La vicenda umana e professionale della scultrice Camille Claudel, internata fino alla morte in un manicomio, si spalanca alla modernità come una delle più significative battaglie per l’emancipazione e i diritti delle donne.

Camille Claudel nasce nel 1864 in una cittadina del Nord della Francia. Sorella maggiore del futuro poeta Paul Claudel, a soli sei anni inizia a modellare la terra e il fango, dando sfogo alla sua indole ribelle.

Appena tredicenne plasma l’argilla e lotta contro l’avversione della madre alla scultura. Il padre, invece, incoraggia il suo precoce talento iscrivendola alla Colarossi di Parigi, dato che l’Accademia delle Belle Arti è riservata agli uomini. Il maestro Alfred Boucher, dopo aver seguito la sua giovane allieva per tre anni, chiede ad Auguste Rodin, allora quarantunenne, di sostituirlo nel corso di scultura. Claudel, a 17 anni, diventa sua amante e collaboratrice. Si trasferisce nell’atelier di Rodin e lo aiuta a realizzare un’opera appena commissionata: La porta dell’inferno. Sono gli anni più felici della sua vita.

Il rigore tecnico di Claudel è sopraffine, la giovane scultrice non ha bisogno di grandi insegnamenti, è stata investita della grazia, del dono della creazione.

Ma parlavamo di contrasti, di stridenti realtà. Camille ha un temperamento sanguigno, autentico, ribelle. Non vuole vestire i panni dell’amante, né vivere di illusioni. Rodin, invece, concretizza i valori borghesi, non riesce a sganciarsi dal suo ruolo sociale e familiare. Torna dalla moglie e dal figlio rompendo il legame con Claudel.

La scultrice si trasferisce in un atelier in Boulevard d’Italie, dove darà forma e sfogo al rammarico. Ma la sua libertà ha i giorni contati. Sopraffatta dal rancore, dalla distruzione del sogno cui aveva votato l’esistenza intera, lascia intravedere fragilità e dissenso. Le sue apparizioni in pubblico danno vita a malelingue, distrugge le sue opere a colpi di martello, si isola e desta preoccupazione.

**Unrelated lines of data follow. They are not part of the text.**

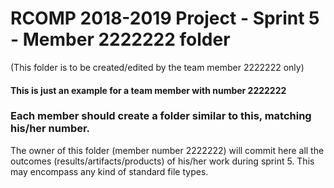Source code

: RCOMP 2018-2019 Project - Sprint 5 - Member 2222222 folder
===========================================
(This folder is to be created/edited by the team member 2222222 only)

#### This is just an example for a team member with number 2222222 ####
### Each member should create a folder similar to this, matching his/her number. ###
The owner of this folder (member number 2222222) will commit here all the outcomes (results/artifacts/products)		       of his/her work during sprint 5. This may encompass any kind of standard file types.
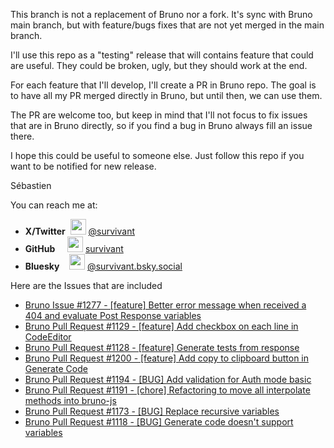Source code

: This branch is not a replacement of Bruno nor a fork. It's sync with Bruno main branch, but with feature/bugs fixes
that are not yet merged in the main branch.

I'll use this repo as a "testing" release that will contains feature that could are useful. They could be broken, ugly, but they should work at the end.

For each feature that I'll develop, I'll create a PR in Bruno repo. The goal is to have all my PR merged directly in Bruno, but until then, we can use them.

The PR are welcome too, but keep in mind that I'll not focus to fix issues that are in Bruno directly, so if you find a bug in Bruno always fill an issue there.

I hope this could be useful to someone else. Just follow this repo if you want to be notified for new release.

Sébastien

You can reach me at:

- **X/Twitter**&nbsp;&nbsp;<img src="https://github.githubassets.com/assets/x-023c3ca5e173.svg" width="25" height="25"> [@survivant](https://twitter.com/survivant)
- **GitHub**&nbsp;&nbsp;&nbsp;&nbsp;&nbsp;<img src="https://github.githubassets.com/assets/github-mark-9be88460eaa6.svg" width="25" height="25" > [survivant](https://github.com/survivant)
- **Bluesky**&nbsp;&nbsp;&nbsp;&nbsp;<img src="https://blueskyweb.xyz/images/logo-64x64.jpg" width="25" height="25" > [@survivant.bsky.social](https://bluesky.social/survivant)

Here are the Issues that are included

- [Bruno Issue #1277 - [feature] Better error message when received a 404 and evaluate Post Response variables](https://github.com/usebruno/bruno/issues/1277)
- [Bruno Pull Request #1129 - [feature] Add checkbox on each line in CodeEditor](https://github.com/usebruno/bruno/pull/1129)
- [Bruno Pull Request #1128 - [feature] Generate tests from response](https://github.com/usebruno/bruno/pull/1128)
- [Bruno Pull Request #1200 - [feature] Add copy to clipboard button in Generate Code](https://github.com/usebruno/bruno/pull/1200)
- [Bruno Pull Request #1194 - [BUG] Add validation for Auth mode basic](https://github.com/usebruno/bruno/pull/1194)
- [Bruno Pull Request #1191 - [chore] Refactoring to move all interpolate methods into bruno-js](https://github.com/usebruno/bruno/pull/1191)
- [Bruno Pull Request #1173 - [BUG] Replace recursive variables](https://github.com/usebruno/bruno/pull/1173)
- [Bruno Pull Request #1118 - [BUG] Generate code doesn't support variables](https://github.com/usebruno/bruno/pull/1118)
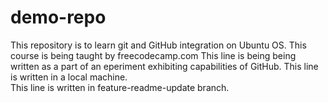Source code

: # demo-repo
This repository is to learn git and GitHub integration on Ubuntu OS. This course is being taught by freecodecamp.com
This line is being being written as a part of an eperiment exhibiting capabilities of GitHub.
This line is written in a local machine.\
This line is written in feature-readme-update branch.
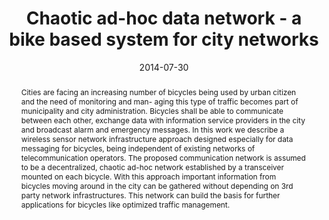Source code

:---
abstract: Cities are facing an increasing number of bicycles being used by urban citizen
  and the need of monitoring and man- aging this type of traffic becomes part of municipality
  and city administration. Bicycles shall be able to communicate between each other,
  exchange data with information service providers in the city and broadcast alarm
  and emergency messages. In this work we describe a wireless sensor network infrastructure
  approach designed especially for data messaging for bicycles, being independent
  of existing networks of telecommunication operators. The proposed communication
  network is assumed to be a decentralized, chaotic ad-hoc network established by
  a transceiver mounted on each bicycle. With this approach important information
  from bicycles moving around in the city can be gathered without depending on 3rd
  party network infrastructures. This network can build the basis for further applications
  for bicycles like optimized traffic management.
authors:
- Bernhard Isemann
- Markus Gruber
- Janki Grünberger
- Christian Schanes
- Thomas Grechenig
date: '2014-07-30'
featured: false
publication_types:
- '0'
publishDate: '2014-07-30'
title: Chaotic ad-hoc data network - a bike based system for city networks
url_pdf: ''
---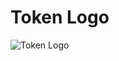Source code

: <!DOCTYPE html>
<html>
  <head>
    <meta charset="utf-8">
    <title>Token Logo</title>
  </head>
  <body>
    <h1>Token Logo</h1>
    <img src="token_logo_256.png" alt="Token Logo">
  </body>
</html>
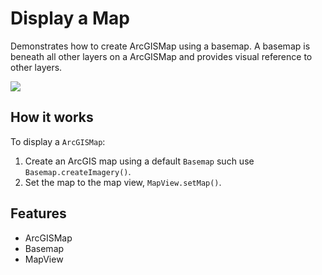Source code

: <h1>Display a Map</h1>

<p>Demonstrates how to create ArcGISMap using a basemap. A basemap is beneath all other layers on a ArcGISMap and provides visual reference to other layers.</p>

<p><img src="DisplayMap.png"/></p>

<h2>How it works</h2>

<p>To display a <code>ArcGISMap</code>:</p>

<ol>
    <li>Create an ArcGIS map using a default <code>Basemap</code> such use <code>Basemap.createImagery()</code>.  </li>
    <li>Set the map to the map view, <code>MapView.setMap()</code>. </li>
</ol>

<h2>Features</h2>

<ul>
    <li>ArcGISMap</li>
    <li>Basemap</li>
    <li>MapView</li>
</ul>

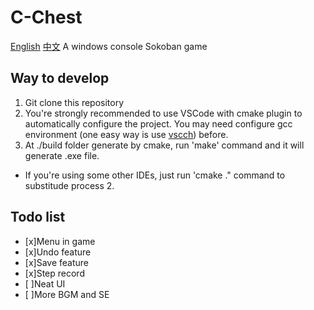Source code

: # C-Chest

[English](./README.md) [中文](./README_ZH.md)
A windows console Sokoban game

## Way to develop

1. Git clone this repository
2. You're strongly recommended to use VSCode with cmake plugin to automatically configure the project. You may need configure gcc environment (one easy way is use [vscch](https://mflink.top/%e6%9c%80%e7%ae%80%e5%8d%95%e7%9a%84vs-codecpp%e7%8e%af%e5%a2%83%e9%85%8d%e7%bd%ae%e6%95%99%e7%a8%8b/)) before.
3. At ./build folder generate by cmake, run 'make' command and it will generate .exe file.

- If you're using some other IDEs, just run 'cmake ." command to substitude process 2.

## Todo list

- [x]Menu in game
- [x]Undo feature
- [x]Save feature
- [x]Step record
- [ ]Neat UI
- [ ]More BGM and SE
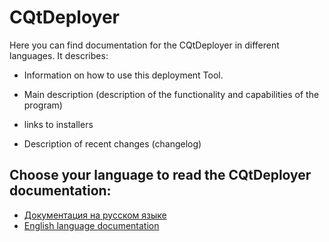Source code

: # CQtDeployer

Here you can find documentation for the CQtDeployer in different languages. It describes:

* Information on how to use this deployment Tool. 

* Main description (description of the functionality and capabilities of the program)

* links to installers 

* Description of recent changes (changelog)


## Сhoose your language to read the CQtDeployer documentation:

* [Документация на русском языке](ru/Home.md)
* [English language documentation](en/Home.md)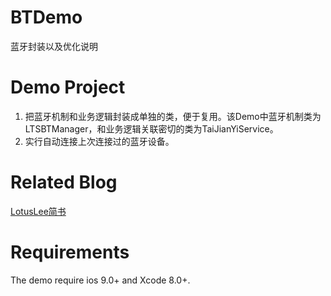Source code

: # BTDemo
蓝牙封装以及优化说明

# Demo Project
1. 把蓝牙机制和业务逻辑封装成单独的类，便于复用。该Demo中蓝牙机制类为LTSBTManager，和业务逻辑关联密切的类为TaiJianYiService。
2. 实行自动连接上次连接过的蓝牙设备。

# Related Blog
[LotusLee简书](http://www.jianshu.com/u/a33f9947dace)

# Requirements
The demo require ios 9.0+ and Xcode 8.0+.
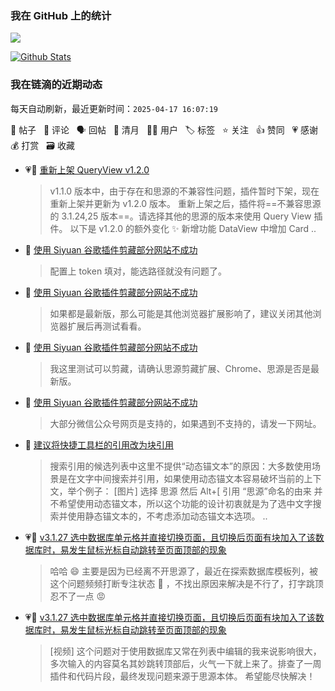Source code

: 
### 我在 GitHub 上的统计

<a title="Hits" target="_blank" href="https://github.com/88250/88250"><img src="https://hits.b3log.org/88250/88250.svg"></a>

[![Github Stats](https://github-readme-stats.vercel.app/api?username=88250&theme=tokyonight&show_icons=true)](https://github.com/88250)

<!--events start -->

### 我在链滴的近期动态

每天自动刷新，最近更新时间：`2025-04-17 16:07:19`

📝 帖子 &nbsp; 💬 评论 &nbsp; 🗣 回帖 &nbsp; 🌙 清月 &nbsp; 👨‍💻 用户 &nbsp; 🏷️ 标签 &nbsp; ⭐️ 关注 &nbsp; 👍 赞同 &nbsp; 💗 感谢 &nbsp; 💰 打赏 &nbsp; 🗃 收藏

* 💗📝 [重新上架 QueryView v1.2.0](https://ld246.com/article/1744792170669)

  > v1.1.0 版本中，由于存在和思源的不兼容性问题，插件暂时下架，现在重新上架并更新为 v1.2.0 版本。 重新上架之后，插件将==不兼容思源的 3.1.24,25 版本==。请选择其他的思源的版本来使用 Query View 插件。 以下是 v1.2.0 的额外变化 ✨ 新增功能 DataView 中增加 Card ..
* 💬 [使用 Siyuan 谷歌插件剪藏部分网站不成功](https://ld246.com/article/1656742729134/comment/1744707080013#comments)

  > 配置上 token 填对，能选路径就没有问题了。
* 💬 [使用 Siyuan 谷歌插件剪藏部分网站不成功](https://ld246.com/article/1656742729134/comment/1744707035647#comments)

  > 如果都是最新版，那么可能是其他浏览器扩展影响了，建议关闭其他浏览器扩展后再测试看看。
* 💬 [使用 Siyuan 谷歌插件剪藏部分网站不成功](https://ld246.com/article/1656742729134/comment/1744706895956#comments)

  > 我这里测试可以剪藏，请确认思源剪藏扩展、Chrome、思源是否是最新版。
* 💬 [使用 Siyuan 谷歌插件剪藏部分网站不成功](https://ld246.com/article/1656742729134/comment/1744706377391#comments)

  > 大部分微信公众号网页是支持的，如果遇到不支持的，请发一下网址。
* 💬 [建议将快捷工具栏的引用改为块引用](https://ld246.com/article/1744683339565/comment/1744685222272#comments)

  > 搜索引用的候选列表中这里不提供“动态锚文本”的原因：大多数使用场景是在文字中间搜索并引用，如果使用动态锚文本容易破坏当前的上下文，举个例子： [图片] 选择 思源 然后 Alt+[ 引用 “思源”命名的由来 并不希望使用动态锚文本，所以这个功能的设计初衷就是为了选中文字搜索并使用静态锚文本的，不考虑添加动态锚文本选项。 ..
* 💗💬 [v3.1.27 选中数据库单元格并直接切换页面，且切换后页面有块加入了该数据库时，易发生鼠标光标自动跳转至页面顶部的现象](https://ld246.com/article/1744639071216/comment/1744640795375#comments)

  > 哈哈 😄 主要是因为已经离不开思源了，最近在探索数据库模板列，被这个问题频频打断专注状态 😤 ，不找出原因来解决是不行了，打字跳顶忍不了一点 😡
* 💗📝 [v3.1.27 选中数据库单元格并直接切换页面，且切换后页面有块加入了该数据库时，易发生鼠标光标自动跳转至页面顶部的现象](https://ld246.com/article/1744639071216)

  > [视频] 这个问题对于使用数据库又常在列表中编辑的我来说影响很大，多次输入的内容莫名其妙跳转顶部后，火气一下就上来了。排查了一周插件和代码片段，最终发现问题来源于思源本体。 希望能尽快解决！


<!--events end -->
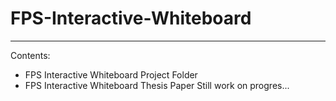 # FPS-Interactive-Whiteboard
---
Contents:
* FPS Interactive Whiteboard Project Folder
* FPS Interactive Whiteboard Thesis Paper
Still work on progres...
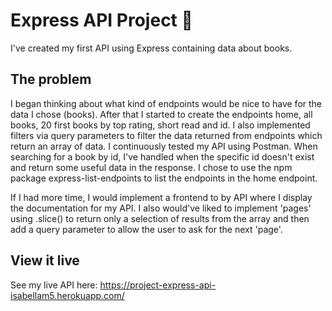 # Express API Project 🚅

I've created my first API using Express containing data about books.


## The problem

I began thinking about what kind of endpoints would be nice to have for the data I chose (books). After that I started to create the endpoints home, all books, 20 first books by top rating, short read and id. I also implemented filters via query parameters to filter the data returned from endpoints which return an array of data. I continuously tested my API using Postman. When searching for a book by id, I've handled when the specific id doesn't exist and return some useful data in the response. I chose to use the npm package express-list-endpoints to list the endpoints in the home endpoint.

If I had more time, I would implement a frontend to by API where I display the documentation for my API. I also would've liked to implement 'pages' using .slice() to return only a selection of results from the array and then add a query parameter to allow the user to ask for the next 'page'.


## View it live

See my live API here: https://project-express-api-isabellam5.herokuapp.com/ 
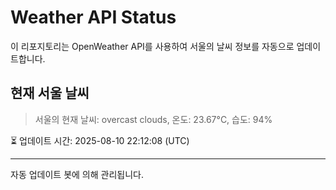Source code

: 
# Weather API Status

이 리포지토리는 OpenWeather API를 사용하여 서울의 날씨 정보를 자동으로 업데이트합니다.

## 현재 서울 날씨
> 서울의 현재 날씨: overcast clouds, 온도: 23.67°C, 습도: 94%

⏳ 업데이트 시간: 2025-08-10 22:12:08 (UTC)

---
자동 업데이트 봇에 의해 관리됩니다.
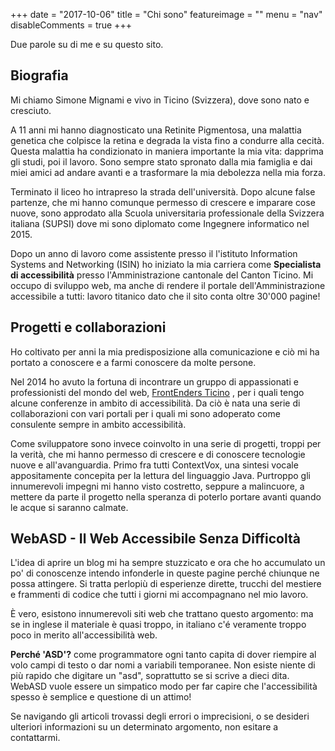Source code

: +++
date = "2017-10-06"
title = "Chi sono"
featureimage = ""
menu = "nav"
disableComments = true
+++


Due parole su di me e su questo sito.

## Biografia

Mi chiamo Simone Mignami e vivo in Ticino (Svizzera), dove sono nato e cresciuto.

A 11 anni mi hanno diagnosticato una Retinite Pigmentosa, una malattia genetica che colpisce la retina e degrada la vista fino a condurre alla cecità.
Questa malattia ha condizionato in maniera importante la mia vita: dapprima gli studi, poi il lavoro.
Sono sempre stato spronato dalla mia famiglia e dai miei amici ad andare avanti e a trasformare la mia debolezza nella mia forza.

Terminato il liceo ho intrapreso la strada dell'università. Dopo alcune false partenze, che mi hanno comunque permesso di crescere e imparare cose nuove, sono approdato alla Scuola universitaria professionale della Svizzera italiana (SUPSI) dove mi sono diplomato come Ingegnere informatico nel 2015.

Dopo un anno di lavoro come assistente presso il l'istituto Information Systems and Networking (ISIN) ho iniziato la mia carriera come **Specialista di accessibilità** presso l'Amministrazione cantonale del Canton Ticino.
Mi occupo di sviluppo web, ma anche di rendere il portale dell'Amministrazione accessibile a tutti: lavoro titanico dato che il sito conta oltre 30'000 pagine!



## Progetti e collaborazioni

Ho coltivato per anni la mia predisposizione alla comunicazione e ciò mi ha portato a conoscere e a farmi conoscere da molte persone.

Nel 2014 ho avuto la fortuna di incontrare un gruppo di appassionati e professionisti del mondo del web, [FrontEnders Ticino](http://www.frontenders.ch/)
, per i quali tengo alcune conferenze in ambito di accessibilità.
Da ciò è nata una serie di collaborazioni con vari portali per i quali mi sono adoperato come consulente sempre in ambito accessibilità.

Come sviluppatore sono invece coinvolto in una serie di progetti, troppi per la verità, che mi hanno permesso di crescere e di conoscere tecnologie nuove e all'avanguardia.
Primo fra tutti ContextVox, una sintesi vocale appositamente concepita per la lettura del linguaggio Java.
Purtroppo gli innumerevoli impegni mi hanno visto costretto, seppure a malincuore, a mettere da parte il progetto nella speranza di poterlo portare avanti quando le acque si saranno calmate.



## WebASD - Il Web Accessibile Senza Difficoltà

L'idea di aprire un blog mi ha sempre stuzzicato e ora che ho accumulato un po' di conoscenze intendo infonderle in queste pagine perché chiunque ne possa attingere.
Si tratta perlopiù di esperienze dirette, trucchi del mestiere e frammenti di codice che tutti i giorni mi accompagnano nel mio lavoro.

È vero, esistono innumerevoli siti web che trattano questo argomento: ma se in inglese il materiale è quasi troppo, in italiano c'é veramente troppo poco in merito all'accessibilità web.

**Perché 'ASD'?** come programmatore ogni tanto capita di dover riempire al volo campi di testo o dar nomi a variabili temporanee. Non esiste niente di più rapido che digitare un "asd", soprattutto se si scrive a dieci dita.
WebASD vuole essere un simpatico modo per far capire che l'accessibilità spesso è semplice e questione di un attimo!

Se navigando gli articoli trovassi degli errori o imprecisioni, o se desideri ulteriori informazioni su un determinato argomento, non esitare a contattarmi.
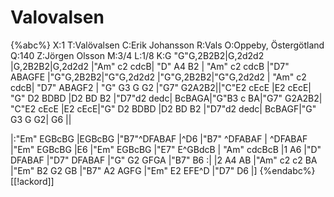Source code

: # Valovalsen

{%abc%}
X:1
T:Valövalsen
C:Erik Johansson
R:Vals
O:Oppeby, Östergötland
Q:140
Z:Jörgen Olsson
M:3/4
L:1/8
K:G
"G"G,2B2B2|G,2d2d2 |G,2B2B2|G,2d2d2 |"Am" c2 cdcB| "D" A4 B2 |
 "Am" c2 cdcB |"D7" ABAGFE |"G"G,2B2B2|"G"G,2d2d2 |"G"G,2B2B2|"G"G,2d2d2 |
"Am" c2 cdcB| "D7" ABAGF2 | "G" G3 G G2 |"G7" G2A2B2||"C"E2 cEcE |E2 cEcE|
"G" D2 BDBD |D2 BD B2 |"D7"d2 dedc| BcBAGA|"G"B3 c BA|"G7" G2A2B2|
"C"E2 cEcE |E2 cEcE|"G" D2 BDBD |D2 BD B2 |"D7"d2 dedc| BcBAGF|"G" G3 G G2| G6 ||

|:"Em" EGBcBG |EGBcBG |"B7"^DFABAF |^D6 |"B7" ^DFABAF |
^DFABAF |"Em" EGBcBG |E6 |"Em" EGBcBG |"E7" E^GBdcB |
"Am" cdcBcB |1 A6 |"D" DFABAF |"D7" DFABAF |"G" G2 GFGA |"B7" B6 :|
|2 A4 AB |"Am" c2 c2 BA |"Em" B2 G2 GB |"B7" A2 AGFG |"Em" E2 EFE^D |"D7" D6 |]
{%endabc%}
[[!ackord]]
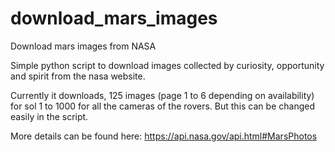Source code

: # download_mars_images
Download mars images from NASA 

Simple python script to download images collected by curiosity, opportunity and spirit from the nasa website.

Currently it downloads, 125 images (page 1 to 6 depending on availability) for sol 1 to 1000 for all the cameras of the rovers. But this can be changed easily in the script.

More details can be found here: https://api.nasa.gov/api.html#MarsPhotos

La porta dell’inferno, che aveva cullato il suo sogno artistico e romantico, si spalanca nella sua unica dimensione di orrore. Una settimana dopo la morte del padre, il 10 marzo 1913, la madre e il fratello firmano per lei la richiesta di ricovero in manicomio. Le viene proibito qualsiasi contatto con l’esterno: vive segregata e alienata dal resto del mondo.

Ma Camille con il fango ci è cresciuta, sa dominare le avversità, le modella, le affina a suo piacimento. Privata della materia tanto amata, utilizza la scrittura per rincorrere il suo sogno di libertà. Spedisce numerose lettere. Prima alla madre: “Signora Claudel quanto durerà questo scherzo?  Poi al fratello, ai conoscenti, a chiunque possa aiutarla. Passano 10 anni e leggiamo ancora: “Fratello mio, portami fuori da qui, questo non è il mio posto e tu lo sai. So che farai di tutto per allontanarmi. È così crudele…”

Il tempo scorre sulle mura dell’istituto, Camille resta sorprendentemente lucida e continua a denunciare la follia della sua prigionia: “Sono in prigione, ecco il trattamento che da quasi vent’anni si infligge a un’innocente. (…) Parliamone del tuo Dio che lascia marcire un’innocente in fondo a un manicomio”.

Ogni anno la reclusione viene suggellata grazie alla firma del fratello, fino alla morte della scultrice, a 78 anni.

L’opera di Claudel ha ricevuto il degno riconoscimento solo in tempi recenti, la sua crudele vicenda ci impone di ricordare ogni giorno l’importanza della lotta per i diritti delle donne.